“Dark City” marks the return of “The Crow” director Alex Proyas. The film’s cast includes Rufus Sewell (“Cold Comfort Farm”), Kiefer Sutherland, Jennifer Connelly (“The Hot Spot”), Richard O’Brien (“Rocky Horror”) and William Hurt.
This complex, yet extremely compelling film revolves around John Murdoch (Sewell) after he awakens in a hotel room and realizes that he is wanted for a crime of which he has no memory. In fact, he has virtually no memory of anything at all, including his own identity.

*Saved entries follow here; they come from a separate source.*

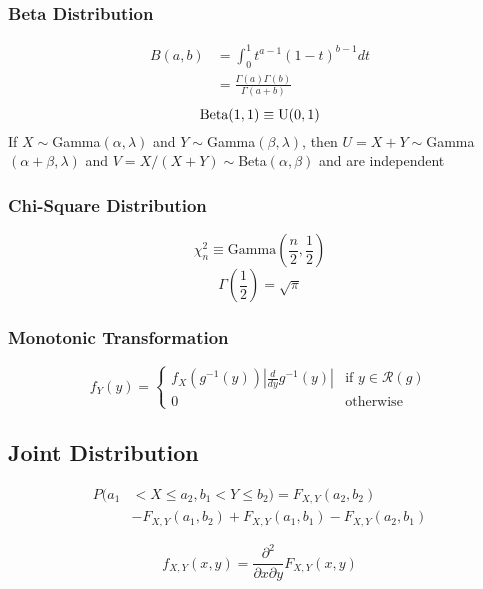 \documentclass{article}
\begin{document}
\begin{multicols}{2}
\subsubsection*{Beta Distribution}
\begin{equation*}
\begin{split}
 B(a,b) &= \int_{0}^{1}t^{a-1}(1-t)^{b-1}dt\\
 &= \frac{\Gamma(a)\Gamma(b)}{\Gamma(a+b)}
\end{split}
\end{equation*}
\begin{equation*}
 \text{Beta}(1,1) \equiv \text{U}(0,1)\\
\end{equation*}
If $X\sim$Gamma$(\alpha,\lambda)$ and $Y\sim$Gamma$(\beta,\lambda)$, then $U=X+Y \sim$Gamma$(\alpha+\beta, \lambda)$ and $V=X/(X+Y) \sim$Beta$(\alpha,\beta)$ and are independent

\subsubsection*{Chi-Square Distribution}
$$\chi^2_n \equiv \text{Gamma}\left(\frac{n}{2},\frac{1}{2}\right) $$
$$\Gamma(\frac{1}{2}) = \sqrt{\pi}$$
\subsubsection*{Monotonic Transformation}
\begin{equation*}
 f_Y(y) =\left\{\begin{array}{ll}
f_X(g^{-1}(y))\left|\frac{d}{dy}g^{-1}(y)\right| & \text{if } y \in \mathcal{R}(g)\\
0 & \text{otherwise}
\end{array}  \right.
\end{equation*}

\subsection{Joint Distribution}
\begin{equation*}
\begin{split}
 P(a_1 &< X \leq a_2, b_1 < Y \leq b_2) = F_{X,Y}(a_2,b_2)\\ &- F_{X,Y}(a_1,b_2) + F_{X,Y}(a_1,b_1) - F_{X,Y}(a_2,b_1)
\end{split}
\end{equation*}

\begin{equation*}
 f_{X,Y}(x,y) = \frac{\partial^2}{\partial x \partial y}F_{X,Y}(x,y)
\end{equation*}


\end{multicols}
\end{document}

Detective Bumstead (Hurt), who is on the tail of the murderer, eventually realizes that there is a much higher force involved and decides to investigate the life of Dr. Schreber (Sutherland). Schreber eventually relays the entire convoluted story of the “Strangers” and how they transfer memories from one human to another with the hopes of learning how we survive. It is later learned that they are all dying off, despite their ability to halt time and alter physical reality through “tuning”.
Like “The Crow”, “Dark City’s” look is similar — dark, murky, damp; but in this film it really seems to propel the story. Hurt and Sewell are both quite believable as their respective characters, while Sutherland’s performance is lacking in more than a few catagories. “Dark City” is not a perfect film, but it does succeed more often than it fails.